Подчас возникает двоякое ощущение: с одной стороны – прекрасного дилетантизма
(в прямом значении слова – от латинского «услаждать»), с другой – бесконечного
и головокружительного путешествия. Ермолаева любит тему дорог, воспоминания о
турпоходах, топографические подробности. Стих угловатый, взволнованный,
подчёркнуто неаккуратный – словно внезапный выдох или эмоциональный всплеск –
придерживающийся более-менее чётких ритмических и (всегда) рифмических
рамок, но лишённый педантизма, «сбивающийся» на живую речь. И сноска к
стихотворению о полёте «Костя Рупасов учил меня, что клеванты всегда должны быть на ладонях, их никогда нельзя
выпускать из рук!» обретает новый смысл: выправка, дисциплина стиха – при
относительной свободе и вариативности.
Поэтика Ермолаевой – это
поэтика резких штрихов, мазков, восклицательных знаков и цветаевских анжабеманов, и прорывов царственного гнева, пренебрежения к
«чуждому»: «…игрунам вашим, говорунам и политикам вашим мудацким / я уже не
поверю теперь ни за что. никогда, господа. никогда».
Ермолаева пишет
стихи, которые рождаются как выдох энергии, поражающей кумулятивным
воздействием и заражающей интонацией – после них хочется писать самому.

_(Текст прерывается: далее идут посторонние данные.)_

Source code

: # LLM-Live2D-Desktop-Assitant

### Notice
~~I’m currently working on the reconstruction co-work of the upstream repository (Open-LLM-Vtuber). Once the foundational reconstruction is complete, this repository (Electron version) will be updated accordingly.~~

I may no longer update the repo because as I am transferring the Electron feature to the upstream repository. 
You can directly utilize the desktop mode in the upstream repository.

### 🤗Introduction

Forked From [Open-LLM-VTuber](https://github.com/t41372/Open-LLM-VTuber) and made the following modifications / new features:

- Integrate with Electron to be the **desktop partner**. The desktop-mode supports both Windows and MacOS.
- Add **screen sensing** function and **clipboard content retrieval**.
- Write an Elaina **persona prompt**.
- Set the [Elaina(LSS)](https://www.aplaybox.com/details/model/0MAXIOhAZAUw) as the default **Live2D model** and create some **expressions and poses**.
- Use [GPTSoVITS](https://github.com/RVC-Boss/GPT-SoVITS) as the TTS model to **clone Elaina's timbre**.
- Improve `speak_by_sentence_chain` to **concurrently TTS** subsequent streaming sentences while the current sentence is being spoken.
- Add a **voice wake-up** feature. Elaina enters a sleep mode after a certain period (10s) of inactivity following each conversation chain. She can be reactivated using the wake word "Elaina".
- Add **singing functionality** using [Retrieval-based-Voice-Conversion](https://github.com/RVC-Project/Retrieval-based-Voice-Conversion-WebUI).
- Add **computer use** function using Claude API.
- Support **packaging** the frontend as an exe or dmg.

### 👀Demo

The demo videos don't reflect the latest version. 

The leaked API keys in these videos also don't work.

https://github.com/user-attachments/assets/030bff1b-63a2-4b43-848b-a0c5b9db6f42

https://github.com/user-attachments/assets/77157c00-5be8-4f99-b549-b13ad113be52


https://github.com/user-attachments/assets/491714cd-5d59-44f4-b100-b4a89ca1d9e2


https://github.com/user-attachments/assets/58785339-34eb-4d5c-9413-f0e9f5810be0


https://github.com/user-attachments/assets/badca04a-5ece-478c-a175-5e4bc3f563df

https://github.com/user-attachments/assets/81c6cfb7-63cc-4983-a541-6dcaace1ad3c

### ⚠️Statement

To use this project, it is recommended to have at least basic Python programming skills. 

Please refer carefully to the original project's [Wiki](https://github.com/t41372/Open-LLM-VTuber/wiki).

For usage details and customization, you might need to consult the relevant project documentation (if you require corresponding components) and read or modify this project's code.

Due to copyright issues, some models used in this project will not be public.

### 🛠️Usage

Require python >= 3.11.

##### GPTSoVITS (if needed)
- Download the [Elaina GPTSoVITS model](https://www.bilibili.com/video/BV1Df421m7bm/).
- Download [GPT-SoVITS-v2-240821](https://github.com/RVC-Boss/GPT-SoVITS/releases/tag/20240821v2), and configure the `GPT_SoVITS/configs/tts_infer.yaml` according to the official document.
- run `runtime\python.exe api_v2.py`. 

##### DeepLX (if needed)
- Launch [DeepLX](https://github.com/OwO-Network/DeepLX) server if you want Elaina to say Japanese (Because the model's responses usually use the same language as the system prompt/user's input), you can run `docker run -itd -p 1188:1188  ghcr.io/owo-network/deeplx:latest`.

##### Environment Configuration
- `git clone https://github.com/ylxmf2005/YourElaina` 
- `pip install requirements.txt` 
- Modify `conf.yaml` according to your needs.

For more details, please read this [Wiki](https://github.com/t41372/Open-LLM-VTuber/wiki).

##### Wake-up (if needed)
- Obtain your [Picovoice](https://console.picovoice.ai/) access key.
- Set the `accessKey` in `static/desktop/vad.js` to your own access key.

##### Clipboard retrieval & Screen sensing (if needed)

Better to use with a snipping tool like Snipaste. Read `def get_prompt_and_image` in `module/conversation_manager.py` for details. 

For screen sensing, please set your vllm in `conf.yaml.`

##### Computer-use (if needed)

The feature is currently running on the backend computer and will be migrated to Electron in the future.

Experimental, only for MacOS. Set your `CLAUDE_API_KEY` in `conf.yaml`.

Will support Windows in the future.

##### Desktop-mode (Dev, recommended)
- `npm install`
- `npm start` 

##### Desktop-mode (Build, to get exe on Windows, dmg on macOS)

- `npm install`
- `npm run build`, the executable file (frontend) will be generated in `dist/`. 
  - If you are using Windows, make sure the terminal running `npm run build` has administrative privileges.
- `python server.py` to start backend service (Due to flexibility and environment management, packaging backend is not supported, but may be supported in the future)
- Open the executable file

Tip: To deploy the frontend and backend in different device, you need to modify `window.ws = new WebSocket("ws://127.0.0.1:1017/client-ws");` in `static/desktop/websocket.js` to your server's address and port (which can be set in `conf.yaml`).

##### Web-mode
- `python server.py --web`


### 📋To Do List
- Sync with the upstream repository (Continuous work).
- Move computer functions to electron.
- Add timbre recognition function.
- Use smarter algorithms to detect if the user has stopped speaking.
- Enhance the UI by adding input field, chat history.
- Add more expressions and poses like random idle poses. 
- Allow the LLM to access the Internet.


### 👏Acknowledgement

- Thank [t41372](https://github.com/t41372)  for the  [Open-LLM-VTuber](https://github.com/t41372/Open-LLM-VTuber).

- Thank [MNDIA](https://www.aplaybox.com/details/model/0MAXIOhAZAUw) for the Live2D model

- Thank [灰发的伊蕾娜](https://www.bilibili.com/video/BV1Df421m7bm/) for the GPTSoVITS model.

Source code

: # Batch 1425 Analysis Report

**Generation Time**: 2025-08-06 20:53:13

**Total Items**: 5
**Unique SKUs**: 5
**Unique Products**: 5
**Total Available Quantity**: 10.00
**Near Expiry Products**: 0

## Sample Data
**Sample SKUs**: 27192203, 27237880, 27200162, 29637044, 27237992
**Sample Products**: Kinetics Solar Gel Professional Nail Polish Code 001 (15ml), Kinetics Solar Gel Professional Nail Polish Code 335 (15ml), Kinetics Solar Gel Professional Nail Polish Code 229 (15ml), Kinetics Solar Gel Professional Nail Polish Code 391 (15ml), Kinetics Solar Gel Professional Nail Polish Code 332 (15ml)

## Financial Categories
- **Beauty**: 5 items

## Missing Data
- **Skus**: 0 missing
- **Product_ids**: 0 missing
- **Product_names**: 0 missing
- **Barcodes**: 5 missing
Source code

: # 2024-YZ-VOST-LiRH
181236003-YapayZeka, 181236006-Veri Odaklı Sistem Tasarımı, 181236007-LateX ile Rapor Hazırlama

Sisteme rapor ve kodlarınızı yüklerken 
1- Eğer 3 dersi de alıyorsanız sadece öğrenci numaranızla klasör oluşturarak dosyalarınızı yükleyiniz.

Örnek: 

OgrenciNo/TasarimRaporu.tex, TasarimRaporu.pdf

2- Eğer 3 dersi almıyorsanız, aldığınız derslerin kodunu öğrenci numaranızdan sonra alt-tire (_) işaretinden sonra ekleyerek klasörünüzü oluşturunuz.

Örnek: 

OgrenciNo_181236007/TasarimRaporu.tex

Творчество Ермолаевой – действительно настоящего, а не придуманного пиаром
поэта, – заслуживает того, чтобы находиться на
равных правах с завсегдатаями поэтических разделов толстых журналов. И
донесение этого факта до читателей, а конкретнее – подготовка избранного, – на
мой взгляд, должно стать задачей издателей поэтических серий, как бы утопично
ни звучало это предложение в эру коммерциализации литературы и
малой востребованности даже «широко известных в узких кругах» авторов.
[1] Из частной беседы
автора этой статьи с О. Ермолаевой.
[2] Ю. Беликов. Тучки
небесные // «На смену!» (Екатеринбург), 4 апреля 2008 г.
[3] Г. Красников.
Прекрасное не может быть не вечным// «Литературная Россия», № 14,
8.04.2005.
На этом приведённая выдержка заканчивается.